WORK TASK -> Your task is to reproduce the entries below word for word.
***** RECORDS PROVIDED *****
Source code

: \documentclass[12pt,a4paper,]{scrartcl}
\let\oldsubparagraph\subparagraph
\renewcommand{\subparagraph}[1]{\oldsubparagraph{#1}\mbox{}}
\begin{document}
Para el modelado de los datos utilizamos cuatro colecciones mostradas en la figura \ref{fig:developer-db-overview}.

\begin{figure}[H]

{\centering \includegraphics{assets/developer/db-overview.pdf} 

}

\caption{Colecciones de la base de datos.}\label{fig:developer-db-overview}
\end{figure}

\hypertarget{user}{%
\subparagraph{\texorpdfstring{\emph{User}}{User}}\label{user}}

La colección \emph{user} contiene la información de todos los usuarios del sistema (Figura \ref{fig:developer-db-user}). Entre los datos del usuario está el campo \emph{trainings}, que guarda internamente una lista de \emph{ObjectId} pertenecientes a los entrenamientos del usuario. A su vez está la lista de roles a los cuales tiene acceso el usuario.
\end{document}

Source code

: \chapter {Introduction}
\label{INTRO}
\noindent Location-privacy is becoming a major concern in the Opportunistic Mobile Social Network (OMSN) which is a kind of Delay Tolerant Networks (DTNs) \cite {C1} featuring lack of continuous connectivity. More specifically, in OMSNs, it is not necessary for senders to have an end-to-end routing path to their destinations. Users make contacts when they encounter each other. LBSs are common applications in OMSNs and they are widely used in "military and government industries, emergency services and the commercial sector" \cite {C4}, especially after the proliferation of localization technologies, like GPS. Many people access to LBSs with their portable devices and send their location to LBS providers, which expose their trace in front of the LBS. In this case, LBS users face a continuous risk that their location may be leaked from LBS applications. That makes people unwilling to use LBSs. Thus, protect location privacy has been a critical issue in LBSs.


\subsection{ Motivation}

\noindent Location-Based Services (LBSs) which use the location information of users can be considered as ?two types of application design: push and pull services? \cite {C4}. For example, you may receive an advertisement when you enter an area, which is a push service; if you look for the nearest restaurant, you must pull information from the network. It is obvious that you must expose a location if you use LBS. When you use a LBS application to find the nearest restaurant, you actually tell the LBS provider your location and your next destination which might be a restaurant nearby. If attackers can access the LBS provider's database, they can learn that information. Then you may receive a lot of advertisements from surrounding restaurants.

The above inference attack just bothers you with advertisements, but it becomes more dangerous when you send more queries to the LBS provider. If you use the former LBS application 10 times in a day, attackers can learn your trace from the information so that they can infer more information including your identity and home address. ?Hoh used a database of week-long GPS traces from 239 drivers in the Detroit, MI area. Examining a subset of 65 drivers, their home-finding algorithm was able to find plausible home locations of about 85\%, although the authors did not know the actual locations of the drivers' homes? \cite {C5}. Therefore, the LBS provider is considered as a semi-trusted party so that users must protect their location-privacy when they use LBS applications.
*****
COMPLETED EXERCISE ->
Source code

: \documentclass[12pt,a4paper,]{scrartcl}
\let\oldsubparagraph\subparagraph
\renewcommand{\subparagraph}[1]{\oldsubparagraph{#1}\mbox{}}
\begin{document}
Para el modelado de los datos utilizamos cuatro colecciones mostradas en la figura \ref{fig:developer-db-overview}.

\begin{figure}[H]

{\centering \includegraphics{assets/developer/db-overview.pdf} 

}

\caption{Colecciones de la base de datos.}\label{fig:developer-db-overview}
\end{figure}

\hypertarget{user}{%
\subparagraph{\texorpdfstring{\emph{User}}{User}}\label{user}}

La colección \emph{user} contiene la información de todos los usuarios del sistema (Figura \ref{fig:developer-db-user}). Entre los datos del usuario está el campo \emph{trainings}, que guarda internamente una lista de \emph{ObjectId} pertenecientes a los entrenamientos del usuario. A su vez está la lista de roles a los cuales tiene acceso el usuario.
\end{document}

Source code

: \chapter {Introduction}
\label{INTRO}
\noindent Location-privacy is becoming a major concern in the Opportunistic Mobile Social Network (OMSN) which is a kind of Delay Tolerant Networks (DTNs) \cite {C1} featuring lack of continuous connectivity. More specifically, in OMSNs, it is not necessary for senders to have an end-to-end routing path to their destinations. Users make contacts when they encounter each other. LBSs are common applications in OMSNs and they are widely used in "military and government industries, emergency services and the commercial sector" \cite {C4}, especially after the proliferation of localization technologies, like GPS. Many people access to LBSs with their portable devices and send their location to LBS providers, which expose their trace in front of the LBS. In this case, LBS users face a continuous risk that their location may be leaked from LBS applications. That makes people unwilling to use LBSs. Thus, protect location privacy has been a critical issue in LBSs.


\subsection{ Motivation}

\noindent Location-Based Services (LBSs) which use the location information of users can be considered as ?two types of application design: push and pull services? \cite {C4}. For example, you may receive an advertisement when you enter an area, which is a push service; if you look for the nearest restaurant, you must pull information from the network. It is obvious that you must expose a location if you use LBS. When you use a LBS application to find the nearest restaurant, you actually tell the LBS provider your location and your next destination which might be a restaurant nearby. If attackers can access the LBS provider's database, they can learn that information. Then you may receive a lot of advertisements from surrounding restaurants.

The above inference attack just bothers you with advertisements, but it becomes more dangerous when you send more queries to the LBS provider. If you use the former LBS application 10 times in a day, attackers can learn your trace from the information so that they can infer more information including your identity and home address. ?Hoh used a database of week-long GPS traces from 239 drivers in the Detroit, MI area. Examining a subset of 65 drivers, their home-finding algorithm was able to find plausible home locations of about 85\%, although the authors did not know the actual locations of the drivers' homes? \cite {C5}. Therefore, the LBS provider is considered as a semi-trusted party so that users must protect their location-privacy when they use LBS applications.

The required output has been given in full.